Exercise data:
"""

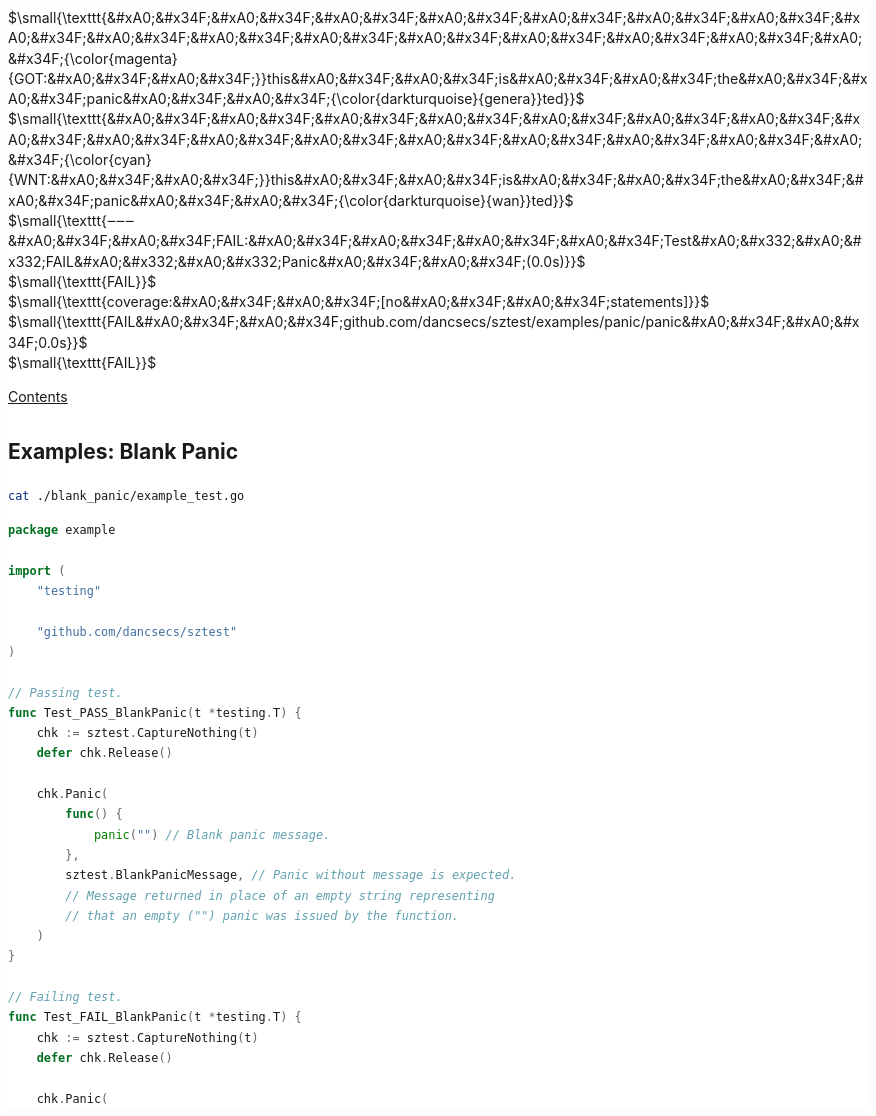 $\small{\texttt{&#xA0;&#x34F;&#xA0;&#x34F;&#xA0;&#x34F;&#xA0;&#x34F;&#xA0;&#x34F;&#xA0;&#x34F;&#xA0;&#x34F;&#xA0;&#x34F;&#xA0;&#x34F;&#xA0;&#x34F;&#xA0;&#x34F;&#xA0;&#x34F;&#xA0;&#x34F;&#xA0;&#x34F;&#xA0;&#x34F;&#xA0;&#x34F;{\color{magenta}{GOT:&#xA0;&#x34F;&#xA0;&#x34F;}}this&#xA0;&#x34F;&#xA0;&#x34F;is&#xA0;&#x34F;&#xA0;&#x34F;the&#xA0;&#x34F;&#xA0;&#x34F;panic&#xA0;&#x34F;&#xA0;&#x34F;{\color{darkturquoise}{genera}}ted}}$
<br>
$\small{\texttt{&#xA0;&#x34F;&#xA0;&#x34F;&#xA0;&#x34F;&#xA0;&#x34F;&#xA0;&#x34F;&#xA0;&#x34F;&#xA0;&#x34F;&#xA0;&#x34F;&#xA0;&#x34F;&#xA0;&#x34F;&#xA0;&#x34F;&#xA0;&#x34F;&#xA0;&#x34F;&#xA0;&#x34F;&#xA0;&#x34F;&#xA0;&#x34F;{\color{cyan}{WNT:&#xA0;&#x34F;&#xA0;&#x34F;}}this&#xA0;&#x34F;&#xA0;&#x34F;is&#xA0;&#x34F;&#xA0;&#x34F;the&#xA0;&#x34F;&#xA0;&#x34F;panic&#xA0;&#x34F;&#xA0;&#x34F;{\color{darkturquoise}{wan}}ted}}$
<br>
$\small{\texttt{‒‒‒&#xA0;&#x34F;&#xA0;&#x34F;FAIL:&#xA0;&#x34F;&#xA0;&#x34F;&#xA0;&#x34F;&#xA0;&#x34F;Test&#xA0;&#x332;&#xA0;&#x332;FAIL&#xA0;&#x332;&#xA0;&#x332;Panic&#xA0;&#x34F;&#xA0;&#x34F;(0.0s)}}$
<br>
$\small{\texttt{FAIL}}$
<br>
$\small{\texttt{coverage:&#xA0;&#x34F;&#xA0;&#x34F;[no&#xA0;&#x34F;&#xA0;&#x34F;statements]}}$
<br>
$\small{\texttt{FAIL&#xA0;&#x34F;&#xA0;&#x34F;github.com/dancsecs/sztest/examples/panic/panic&#xA0;&#x34F;&#xA0;&#x34F;0.0s}}$
<br>
$\small{\texttt{FAIL}}$
<br>


[Contents](../../README.md#contents)

## Examples: Blank Panic


```bash
cat ./blank_panic/example_test.go
```

```go
package example

import (
    "testing"

    "github.com/dancsecs/sztest"
)

// Passing test.
func Test_PASS_BlankPanic(t *testing.T) {
    chk := sztest.CaptureNothing(t)
    defer chk.Release()

    chk.Panic(
        func() {
            panic("") // Blank panic message.
        },
        sztest.BlankPanicMessage, // Panic without message is expected.
        // Message returned in place of an empty string representing
        // that an empty ("") panic was issued by the function.
    )
}

// Failing test.
func Test_FAIL_BlankPanic(t *testing.T) {
    chk := sztest.CaptureNothing(t)
    defer chk.Release()

    chk.Panic(
```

"""

What is needed: Return all lines of the data in which the string "empty" appears.

Exercise answer:
        // Message returned in place of an empty string representing
        // that an empty ("") panic was issued by the function.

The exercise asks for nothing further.